Who at HMRC has the powers to conduct criminal investigations?
There are three business departments that are authorised to conduct criminal investigations: Specialist Investigations, Risk and Intelligence Service, and Criminal Investigation.
Specialist Investigations have a Road Fuel Testing Unit, which has the authority to check and seize vehicles that misuse fuel for vehicles. Criminal Investigations will deal with some aspects of tax avoidance and evasion, as deemed appropriate, while the Risk and Intelligence Service deals with intelligence and profiling work.
What authority does HMRC have?
In order to deal with criminals and those involved in organised crime, HMRC has to have powers that are similar to those in other agencies dealing with law enforcement. These criminal investigation powers include:
- Being able to apply for a search warrant when necessary
- Making arrests
- The searching of premises or individuals following arrests
- Applying for production orders, so that information has to be produced
Only officers in HMRC who have the necessary authorisation can use criminal investigation powers. These officers are given appropriate training and are engaged with specific duties in one of the above directorates. Some powers need authorisation from an officer of a higher grade before they can be used.

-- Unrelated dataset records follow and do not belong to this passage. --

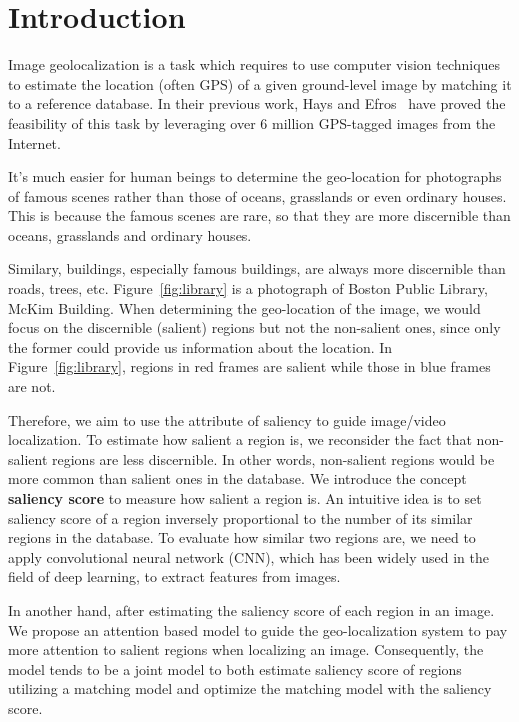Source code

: \section{Introduction}
\par
Image geolocalization is a task which requires to use computer vision techniques to estimate the location (often GPS) of a given ground-level image by matching it to a reference database. In their previous work, Hays and Efros~\cite{hays2008im2gps} have proved the feasibility of this task by leveraging over 6 million GPS-tagged images from the Internet.
\par
It's much easier for human beings to determine the geo-location for photographs of famous scenes rather than those of oceans, grasslands or even ordinary houses. This is because the famous scenes are rare, so that they are more discernible than oceans, grasslands and ordinary houses.
\par 
Similary, buildings, especially famous buildings, are always more discernible than roads, trees, etc.  Figure~\ref{fig:library} is a photograph of Boston Public Library, McKim Building. When determining the geo-location of the image, we would focus on the discernible (salient) regions but not the non-salient ones, since only the former could provide us information about the location. In Figure~\ref{fig:library}, regions in red frames are salient while those in blue frames are not.
\par
Therefore, we aim to use the attribute of saliency to guide image/video localization. To estimate how salient a region is, we reconsider the fact that non-salient regions are less discernible. In other words, non-salient regions would be more common than salient ones in the database. We introduce the concept \textbf{saliency score} to measure how salient a region is. An intuitive idea is to set saliency score of a region inversely proportional to the number of its similar regions in the database. To evaluate how similar two regions are, we need to apply convolutional neural network (CNN), which has been widely used in the field of deep learning, to extract features from images. 
\par
In another hand, after estimating the saliency score of each region in an image. We propose an attention based model to guide the geo-localization system to pay more attention to salient regions when localizing an image. Consequently, the model tends to be a joint model to both estimate saliency score of regions utilizing a matching model and optimize the matching model with the saliency score.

The levels of authority that are set for officers at HMRC are based on those of the police ranks. Some officers at HMRC have the authority to make arrests, with some 1,570 staff in Criminal Investigations and 118 in the Road Fuel Testing Unit.
Powers used when fighting serious crime
HMRC has powers of surveillance that are intrusive, but can only be used when dealing with serious crime. The officers can intercept mail and telephone calls, property interference and carry out intrusive surveillance. However, strict regulations have to be adhered to when using these powers, with approval from the Home Secretary being required.
Criminal investigation powers are not used in civil inquiries, like tax return inspections or routine business record checks. If you become the subject of any investigation by HMRC, you may want to consult a professional for advice.